8/10
More of a parody than a homage.
28 March 2024
More of a parody than a homage, Sam Raimi's western "The Quick and the Dead" is something of a one-off, an ultra stylish exercise in what might best be described a 'pure cinema' with style of the pop-art variety dominating virtually every frame and if the, admittedly gorgeous imagery isn't enough, there's always that cast, (Sharon Stone, Gene Hackman, Russell Crowe, Leonardo DiCaprio, Pat Hingle, Keith David, Kevin Conway, Lance Henriksen, Gary Sinise, Roberts Blossom et al).

The thin plot has Stone riding into town with the sole intention of avenging her father's killing only to find herself in the middle of a gunfight competition, a kind of last man, (or in this case, woman), standing and the incentive for all this gun-play and almost surrealistic killing is a large pot of money for the eventual winner.

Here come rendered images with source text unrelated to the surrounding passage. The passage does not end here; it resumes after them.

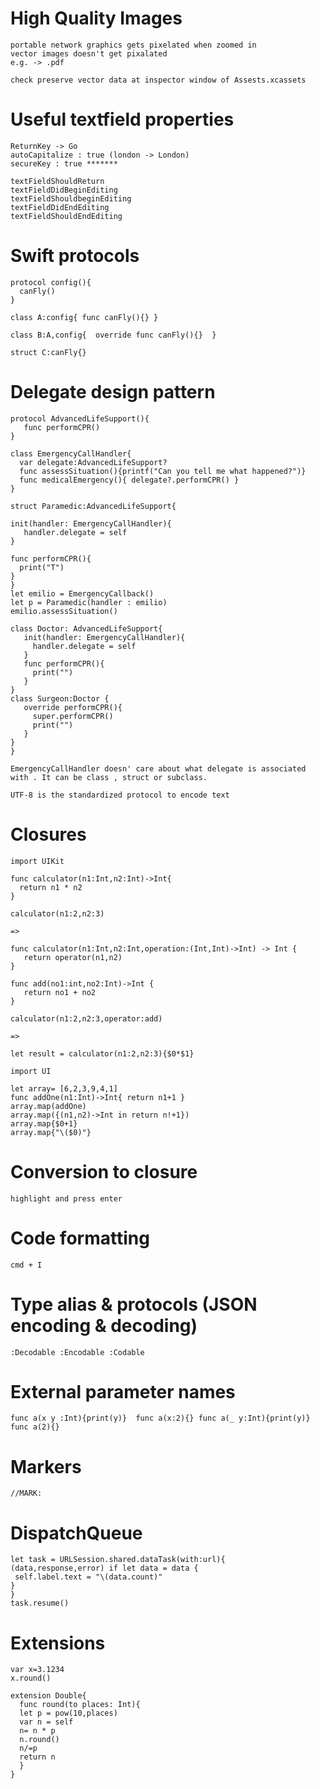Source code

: # High Quality Images

```
portable network graphics gets pixelated when zoomed in
vector images doesn't get pixalated
e.g. -> .pdf

check preserve vector data at inspector window of Assests.xcassets
```

# Useful textfield properties

```
ReturnKey -> Go 
autoCapitalize : true (london -> London)
secureKey : true *******

textFieldShouldReturn
textFieldDidBeginEditing
textFieldShouldbeginEditing
textFieldDidEndEditing
textFieldShouldEndEditing
```

# Swift protocols

```
protocol config(){
  canFly()
}

class A:config{ func canFly(){} }

class B:A,config{  override func canFly(){}  }

struct C:canFly{}
```

# Delegate design pattern

```
protocol AdvancedLifeSupport(){
   func performCPR()
}

class EmergencyCallHandler{
  var delegate:AdvancedLifeSupport?
  func assessSituation(){printf("Can you tell me what happened?")}
  func medicalEmergency(){ delegate?.performCPR() }  
}

struct Paramedic:AdvancedLifeSupport{

init(handler: EmergencyCallHandler){
   handler.delegate = self
}

func performCPR(){
  print("T")
}
}
let emilio = EmergencyCallback()
let p = Paramedic(handler : emilio)
emilio.assessSituation()

class Doctor: AdvancedLifeSupport{
   init(handler: EmergencyCallHandler){
     handler.delegate = self
   }
   func performCPR(){
     print("")
   }
}
class Surgeon:Doctor {
   override performCPR(){
     super.performCPR()
     print("")
   }
}
}

```
```
EmergencyCallHandler doesn' care about what delegate is associated with . It can be class , struct or subclass.
```

```
UTF-8 is the standardized protocol to encode text
```

# Closures

```
import UIKit

func calculator(n1:Int,n2:Int)->Int{
  return n1 * n2
}

calculator(n1:2,n2:3)

=>

func calculator(n1:Int,n2:Int,operation:(Int,Int)->Int) -> Int {
   return operator(n1,n2)
}

func add(no1:int,no2:Int)->Int {
   return no1 + no2
}

calculator(n1:2,n2:3,operator:add)

=>

let result = calculator(n1:2,n2:3){$0*$1}

import UI

let array= [6,2,3,9,4,1]
func addOne(n1:Int)->Int{ return n1+1 }
array.map(addOne)
array.map({(n1,n2)->Int in return n!+1})
array.map{$0+1}
array.map{"\($0)"}
```
# Conversion to closure

```
highlight and press enter
```

# Code formatting

```
cmd + I
```

# Type alias & protocols (JSON encoding & decoding)

```
:Decodable :Encodable :Codable
```

# External parameter names

``
func a(x y :Int){print(y)}  func a(x:2){}
func a(_ y:Int){print(y)} func a(2){}
``

# Markers

```
//MARK:
```

# DispatchQueue

```
let task = URLSession.shared.dataTask(with:url){
(data,response,error) if let data = data {
 self.label.text = "\(data.count)"
}
}
task.resume()
```

# Extensions

```
var x=3.1234
x.round()

extension Double{
  func round(to places: Int){
  let p = pow(10,places)
  var n = self
  n= n * p
  n.round()
  n/=p
  return n
  }
}
```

Of course, Raimi's name on the credits should be a clue as to what kind of film you are going to get. Dante Spinotti provides the sometimes mind-boggling images and Pietro Scalia's editing is as quickfire as the gun play but it's Hackman who owns the film, giving it that added touch of class it would otherwise have lacked. Naturally it draws attention to itself from one frame to the next but it's also ridiculously entertaining. Perhaps too popular to be called a 'cult movie' it's some sort of classic nevertheless.